I noticed that self.in_mlps uses this expression:

Line 47 in aaaf17d

self.in_mlps = nn.ModuleList([mlp(1, hidden_size, 3)] * 2)

As a result of how list multiplication works in Python, this will actually mean that self.in_mlps[0] is self.in_mlps[1], i.e., the two elements of the list have the same identity.

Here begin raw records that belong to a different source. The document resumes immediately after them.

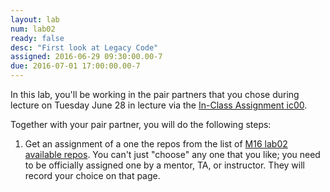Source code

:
 ```yaml
---
layout: lab
num: lab02
ready: false
desc: "First look at Legacy Code"
assigned: 2016-06-29 09:30:00.00-7
due: 2016-07-01 17:00:00.00-7
---
```



In this lab, you'll be working in the pair partners that you chose during lecture on Tuesday June 28 in lecture via the [In-Class Assignment ic00](hwk/ic00).

Together with your pair partner, you will do the following steps:

1. Get an assignment of a one the repos from the list of [M16 lab02 available repos](lab02/repolist).  You can't just "choose" any one that you like; you need to be officially assigned one by a mentor, TA, or instructor.   They will record your choice on that page.

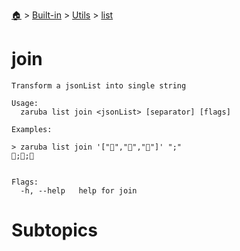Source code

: <!--startTocHeader-->
[🏠](../../../README.md) > [Built-in](../../README.md) > [Utils](../README.md) > [list](README.md)
# join
<!--endTocHeader-->

```
Transform a jsonList into single string

Usage:
  zaruba list join <jsonList> [separator] [flags]

Examples:

> zaruba list join '["🍊","🍓","🍇"]' ";"
🍊;🍓;🍇


Flags:
  -h, --help   help for join

```

# Subtopics
<!--startTocSubtopic-->
<!--endTocSubtopic-->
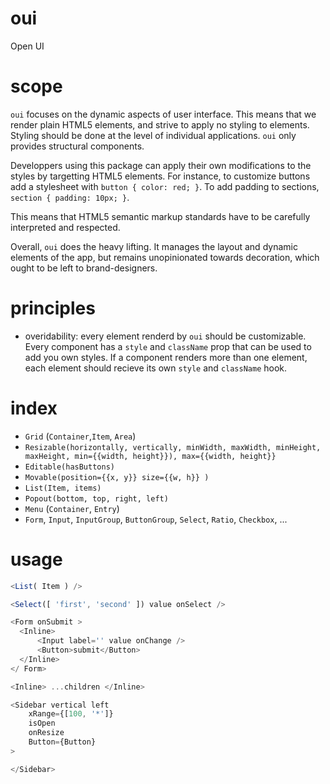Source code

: # oui
Open UI

# scope
`oui` focuses on the dynamic aspects of user interface. This means that we render plain HTML5 elements, and strive to apply no styling to elements. Styling should be done at the level of individual applications. `oui` only provides structural components.

Developpers using this package can apply their own modifications to the styles by targetting HTML5 elements. For instance, to customize buttons add a stylesheet with `button { color: red; }`. To add padding to sections, `section { padding: 10px; }`. 

This means that HTML5 semantic markup standards have to be carefully interpreted and respected.

Overall, `oui` does the heavy lifting. It manages the layout and dynamic elements of the app, but remains unopinionated towards decoration, which ought to be left to brand-designers. 

# principles
- overidability: every element renderd by `oui` should be customizable. Every component has a `style` and `className` prop that can be used to add you own styles. If a component renders more than one element, each element should recieve its own `style` and `className` hook.

# index

- `Grid` (`Container`,`Item`, `Area`)
- `Resizable(horizontally, vertically, minWidth, maxWidth, minHeight, maxHeight, min={{width, height}}), max={{width, height}}`
- `Editable(hasButtons)`
- `Movable(position={{x, y}} size={{w, h}} )`
- `List(Item, items)`
- `Popout(bottom, top, right, left)`
- `Menu` (`Container`, `Entry`)
- `Form`, `Input`, `InputGroup`, `ButtonGroup`, `Select`, `Ratio`, `Checkbox`, ...

# usage

```js
<List( Item ) />

<Select([ 'first', 'second' ]) value onSelect />

<Form onSubmit >
  <Inline>
      <Input label='' value onChange />
      <Button>submit</Button>
  </Inline>
</ Form>

<Inline> ...children </Inline>

<Sidebar vertical left
    xRange={[100, '*']}
    isOpen
    onResize
    Button={Button}
>

</Sidebar>


```
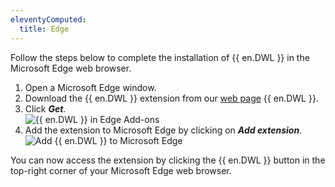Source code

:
 ```yaml
---
eleventyComputed:
  title: Edge
---
```

Follow the steps below to complete the installation of {{ en.DWL }} in the Microsoft Edge web browser.  

1. Open a Microsoft Edge window. 
1. Download the {{ en.DWL }} extension from our [web page](https://devolutions.net/web-login) {{ en.DWL }}. 
1. Click ***Get***.  
![{{ en.DWL }} in Edge Add-ons](https://webdevolutions.azureedge.net/docs/en/dwl/Dwl4012.png)
1. Add the extension to Microsoft Edge by clicking on ***Add extension***.  
![Add {{ en.DWL }} to Microsoft Edge](https://webdevolutions.azureedge.net/docs/en/dwl/Dwl4013.png)  

You can now access the extension by clicking the {{ en.DWL }} button in the top-right corner of your Microsoft Edge web browser. 

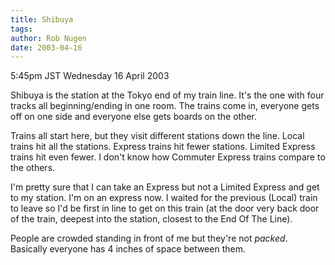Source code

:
 ```yaml
---
title: Shibuya
tags: 
author: Rob Nugen
date: 2003-04-16
---
```


<p class=date>5:45pm JST Wednesday 16 April 2003</p>

<p>Shibuya is the station at the Tokyo end of my train line.  It's the
one with four tracks all beginning/ending in one room.  The trains
come in, everyone gets off on one side and everyone else gets boards
on the other.</p>

<p>Trains all start here, but they visit different stations down the
line.  Local trains hit all the stations.  Express trains hit fewer
stations.  Limited Express trains hit even fewer.  I don't know how
Commuter Express trains compare to the others.</p>

<p>I'm pretty sure that I can take an Express but not a Limited
Express and get to my station.  I'm on an express now.  I waited for
the previous (Local) train to leave so I'd be first in line to get on
this train (at the door very back door of the train, deepest into the
station, closest to the End Of The Line).</p>

<p>People are crowded standing in front of me but they're not
<em>packed</em>.  Basically everyone has 4 inches of space between
them.</p>

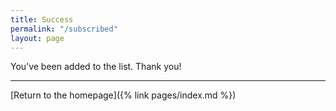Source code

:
 ```yaml
---
title: Success
permalink: "/subscribed"
layout: page
---
```


You’ve been added to the list. Thank you!

***

[Return to the homepage]({% link pages/index.md %})

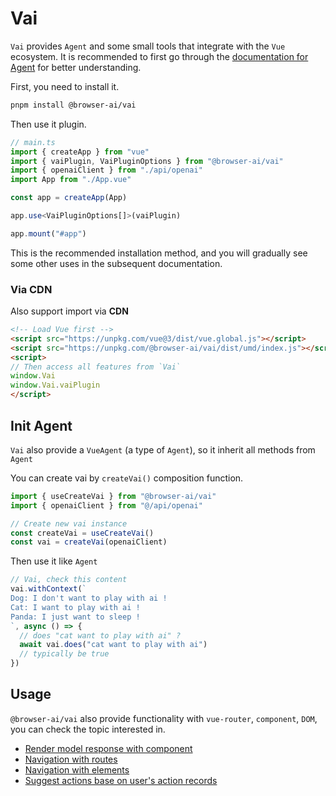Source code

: # Vai
`Vai` provides `Agent` and some small tools that integrate with the `Vue` ecosystem. It is recommended to first go through the [documentation for Agent](../guide/agent) for better understanding.

First, you need to install it.

```sh
pnpm install @browser-ai/vai
```

Then use it plugin.

```ts
// main.ts
import { createApp } from "vue"
import { vaiPlugin, VaiPluginOptions } from "@browser-ai/vai"
import { openaiClient } from "./api/openai"
import App from "./App.vue"

const app = createApp(App)

app.use<VaiPluginOptions[]>(vaiPlugin)

app.mount("#app")
```

This is the recommended installation method, and you will gradually see some other uses in the subsequent documentation.

### Via CDN
Also support import via **CDN**

```html
<!-- Load Vue first -->
<script src="https://unpkg.com/vue@3/dist/vue.global.js"></script>
<script src="https://unpkg.com/@browser-ai/vai/dist/umd/index.js"></script>
<script>
// Then access all features from `Vai`
window.Vai
window.Vai.vaiPlugin
</script>
```

## Init Agent
`Vai` also provide a `VueAgent` (a type of `Agent`), so it inherit all methods from `Agent`

You can create vai by `createVai()` composition function.

```ts
import { useCreateVai } from "@browser-ai/vai"
import { openaiClient } from "@/api/openai"

// Create new vai instance
const createVai = useCreateVai()
const vai = createVai(openaiClient)
```

Then use it like `Agent`
```ts
// Vai, check this content
vai.withContext(`
Dog: I don't want to play with ai !
Cat: I want to play with ai !
Panda: I just want to sleep !
`, async () => {
  // does "cat want to play with ai" ?
  await vai.does("cat want to play with ai")
  // typically be true
})

```

## Usage
`@browser-ai/vai` also provide functionality with `vue-router`, `component`, `DOM`, you can check the topic interested in.

- [Render model response with component](./render-component)
- [Navigation with routes](./vue-router)
- [Navigation with elements](./directive)
- [Suggest actions base on user's action records](./event-and-suggestion)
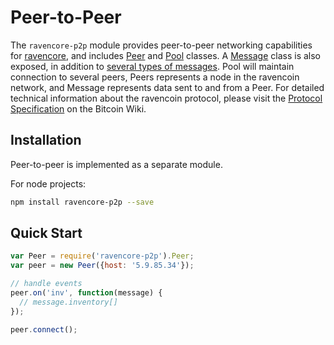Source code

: # Peer-to-Peer
The `ravencore-p2p` module provides peer-to-peer networking capabilities for [ravencore](https://github.com/underdarkskies/ravencore), and includes [Peer](peer.md) and [Pool](pool.md) classes. A [Message](messages.md) class is also exposed, in addition to [several types of messages](messages.md). Pool will maintain connection to several peers, Peers represents a node in the ravencoin network, and Message represents data sent to and from a Peer. For detailed technical information about the ravencoin protocol, please visit the [Protocol Specification](https://en.bitcoin.it/wiki/Protocol_specification) on the Bitcoin Wiki.

## Installation
Peer-to-peer is implemented as a separate module.

For node projects:

```bash
npm install ravencore-p2p --save
```

## Quick Start

```javascript
var Peer = require('ravencore-p2p').Peer;
var peer = new Peer({host: '5.9.85.34'});

// handle events
peer.on('inv', function(message) {
  // message.inventory[]
});

peer.connect();
```
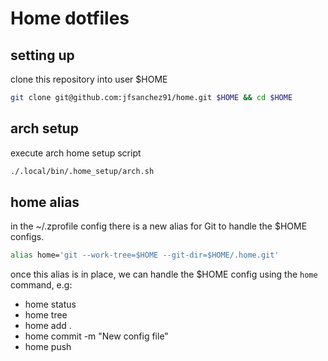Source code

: # Home dotfiles

## setting up
clone this repository into user $HOME
```sh
git clone git@github.com:jfsanchez91/home.git $HOME && cd $HOME
```

## arch setup
execute arch home setup script
```sh
./.local/bin/.home_setup/arch.sh
```

## home alias
in the ~/.zprofile config there is a new alias for Git to handle the $HOME configs.
```sh
alias home='git --work-tree=$HOME --git-dir=$HOME/.home.git'
```
once this alias is in place, we can handle the $HOME config using the `home` command, e.g:
- home status
- home tree
- home add .
- home commit -m "New config file"
- home push

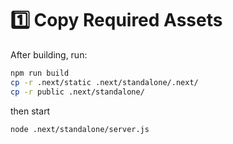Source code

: 
# 1️⃣ Copy Required Assets
After building, run:
```bash
npm run build
cp -r .next/static .next/standalone/.next/
cp -r public .next/standalone/
```
then start
```bash
node .next/standalone/server.js
```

In terms of the network structure, I assume that this means that they share their weights. This is a bit unexpected, because self.in_mlps[0] is used on pitches and self.in_mlps[1] is used on loudness. I haven't looked into the official ddsp implementation, but at least from the paper it would not assume that the MLPs are supposed to use shared weights. Or are their semantics similar enough to justify using shared weights?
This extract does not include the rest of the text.